→ Stored data:
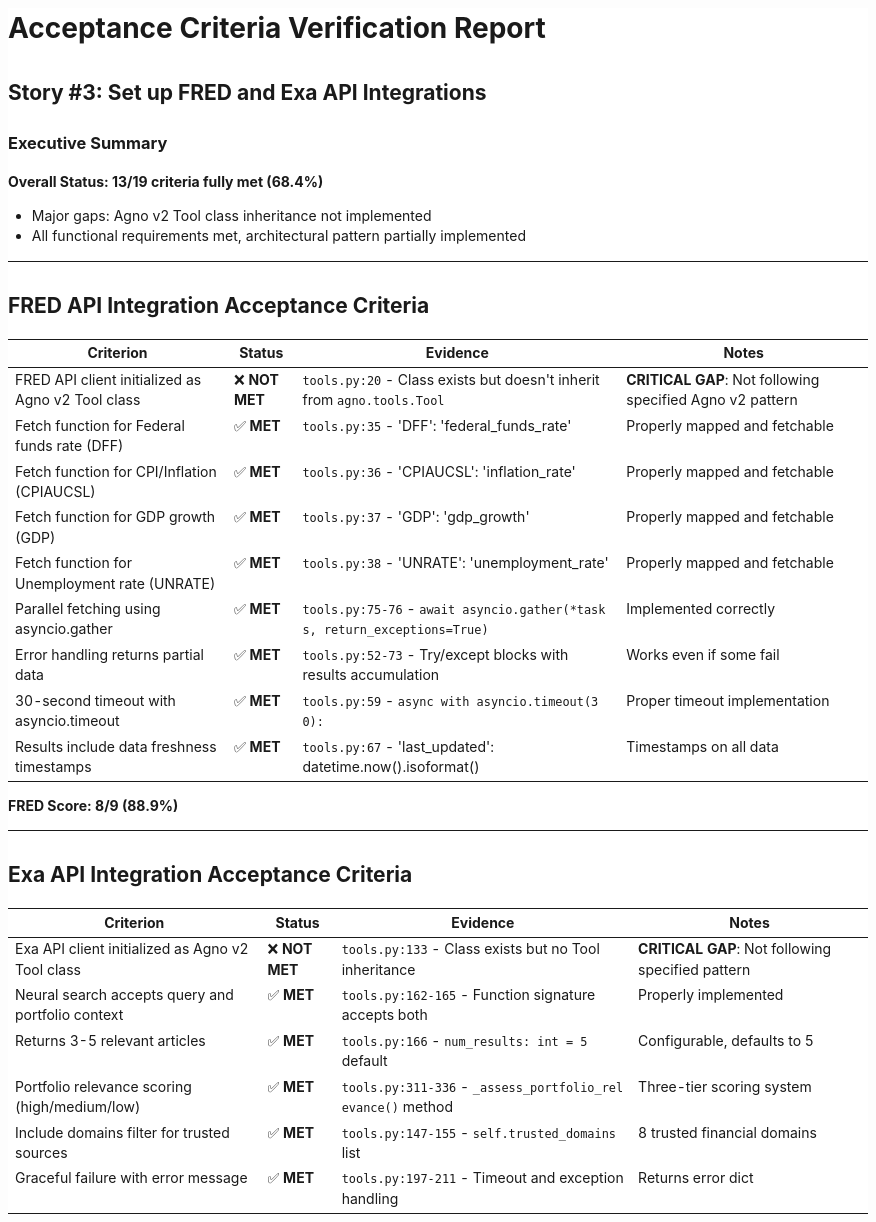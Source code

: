 # Acceptance Criteria Verification Report
## Story #3: Set up FRED and Exa API Integrations

### Executive Summary
**Overall Status: 13/19 criteria fully met (68.4%)**
- Major gaps: Agno v2 Tool class inheritance not implemented
- All functional requirements met, architectural pattern partially implemented

---

## FRED API Integration Acceptance Criteria

| Criterion | Status | Evidence | Notes |
|-----------|--------|----------|-------|
| FRED API client initialized as Agno v2 Tool class | ❌ **NOT MET** | `tools.py:20` - Class exists but doesn't inherit from `agno.tools.Tool` | **CRITICAL GAP**: Not following specified Agno v2 pattern |
| Fetch function for Federal funds rate (DFF) | ✅ **MET** | `tools.py:35` - 'DFF': 'federal_funds_rate' | Properly mapped and fetchable |
| Fetch function for CPI/Inflation (CPIAUCSL) | ✅ **MET** | `tools.py:36` - 'CPIAUCSL': 'inflation_rate' | Properly mapped and fetchable |
| Fetch function for GDP growth (GDP) | ✅ **MET** | `tools.py:37` - 'GDP': 'gdp_growth' | Properly mapped and fetchable |
| Fetch function for Unemployment rate (UNRATE) | ✅ **MET** | `tools.py:38` - 'UNRATE': 'unemployment_rate' | Properly mapped and fetchable |
| Parallel fetching using asyncio.gather | ✅ **MET** | `tools.py:75-76` - `await asyncio.gather(*tasks, return_exceptions=True)` | Implemented correctly |
| Error handling returns partial data | ✅ **MET** | `tools.py:52-73` - Try/except blocks with results accumulation | Works even if some fail |
| 30-second timeout with asyncio.timeout | ✅ **MET** | `tools.py:59` - `async with asyncio.timeout(30):` | Proper timeout implementation |
| Results include data freshness timestamps | ✅ **MET** | `tools.py:67` - 'last_updated': datetime.now().isoformat() | Timestamps on all data |

**FRED Score: 8/9 (88.9%)**

---

## Exa API Integration Acceptance Criteria

| Criterion | Status | Evidence | Notes |
|-----------|--------|----------|-------|
| Exa API client initialized as Agno v2 Tool class | ❌ **NOT MET** | `tools.py:133` - Class exists but no Tool inheritance | **CRITICAL GAP**: Not following specified pattern |
| Neural search accepts query and portfolio context | ✅ **MET** | `tools.py:162-165` - Function signature accepts both | Properly implemented |
| Returns 3-5 relevant articles | ✅ **MET** | `tools.py:166` - `num_results: int = 5` default | Configurable, defaults to 5 |
| Portfolio relevance scoring (high/medium/low) | ✅ **MET** | `tools.py:311-336` - `_assess_portfolio_relevance()` method | Three-tier scoring system |
| Include domains filter for trusted sources | ✅ **MET** | `tools.py:147-155` - `self.trusted_domains` list | 8 trusted financial domains |
| Graceful failure with error message | ✅ **MET** | `tools.py:197-211` - Timeout and exception handling | Returns error dict |
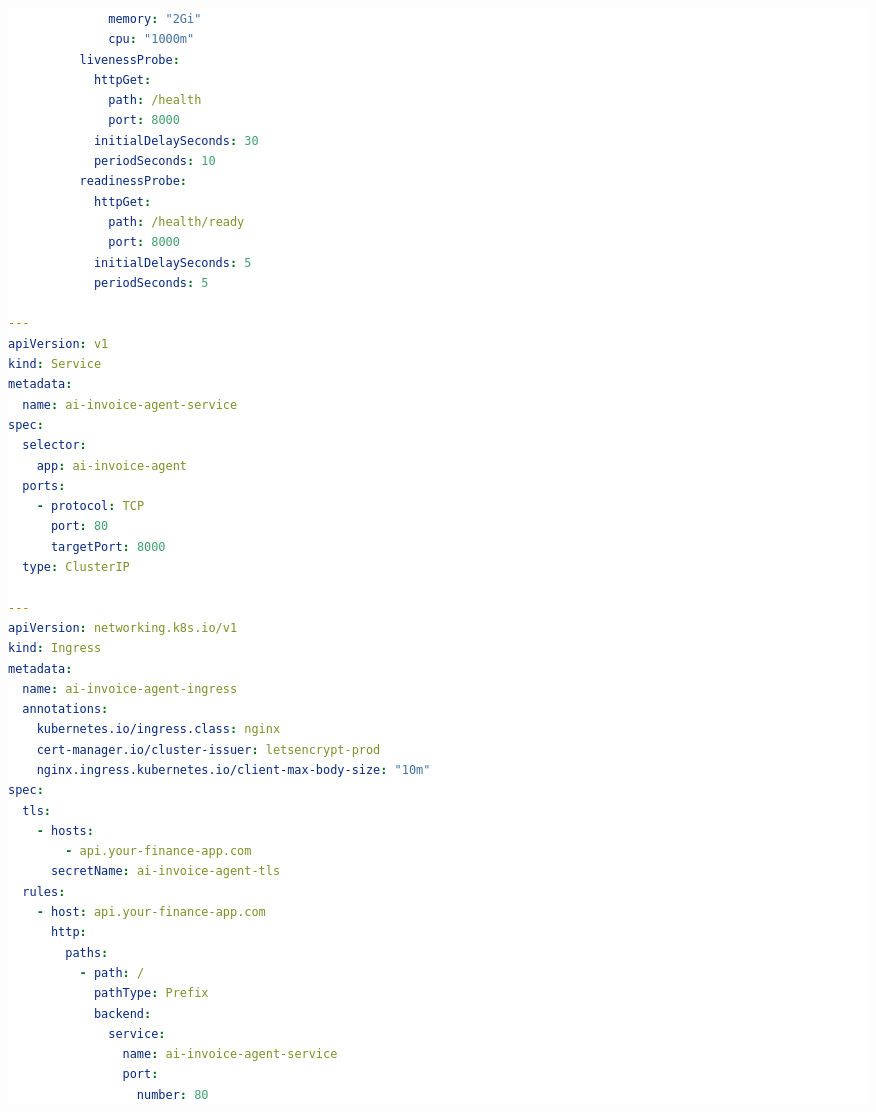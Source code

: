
 ```yaml
              memory: "2Gi"
              cpu: "1000m"
          livenessProbe:
            httpGet:
              path: /health
              port: 8000
            initialDelaySeconds: 30
            periodSeconds: 10
          readinessProbe:
            httpGet:
              path: /health/ready
              port: 8000
            initialDelaySeconds: 5
            periodSeconds: 5

---
apiVersion: v1
kind: Service
metadata:
  name: ai-invoice-agent-service
spec:
  selector:
    app: ai-invoice-agent
  ports:
    - protocol: TCP
      port: 80
      targetPort: 8000
  type: ClusterIP

---
apiVersion: networking.k8s.io/v1
kind: Ingress
metadata:
  name: ai-invoice-agent-ingress
  annotations:
    kubernetes.io/ingress.class: nginx
    cert-manager.io/cluster-issuer: letsencrypt-prod
    nginx.ingress.kubernetes.io/client-max-body-size: "10m"
spec:
  tls:
    - hosts:
        - api.your-finance-app.com
      secretName: ai-invoice-agent-tls
  rules:
    - host: api.your-finance-app.com
      http:
        paths:
          - path: /
            pathType: Prefix
            backend:
              service:
                name: ai-invoice-agent-service
                port:
                  number: 80
```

→ What the task requires:
Your answer should be every line above that contains the word "client".

→ Output of the task:
| FRED API client initialized as Agno v2 Tool class | ❌ **NOT MET** | `tools.py:20` - Class exists but doesn't inherit from `agno.tools.Tool` | **CRITICAL GAP**: Not following specified Agno v2 pattern |
| Exa API client initialized as Agno v2 Tool class | ❌ **NOT MET** | `tools.py:133` - Class exists but no Tool inheritance | **CRITICAL GAP**: Not following specified pattern |
    nginx.ingress.kubernetes.io/client-max-body-size: "10m"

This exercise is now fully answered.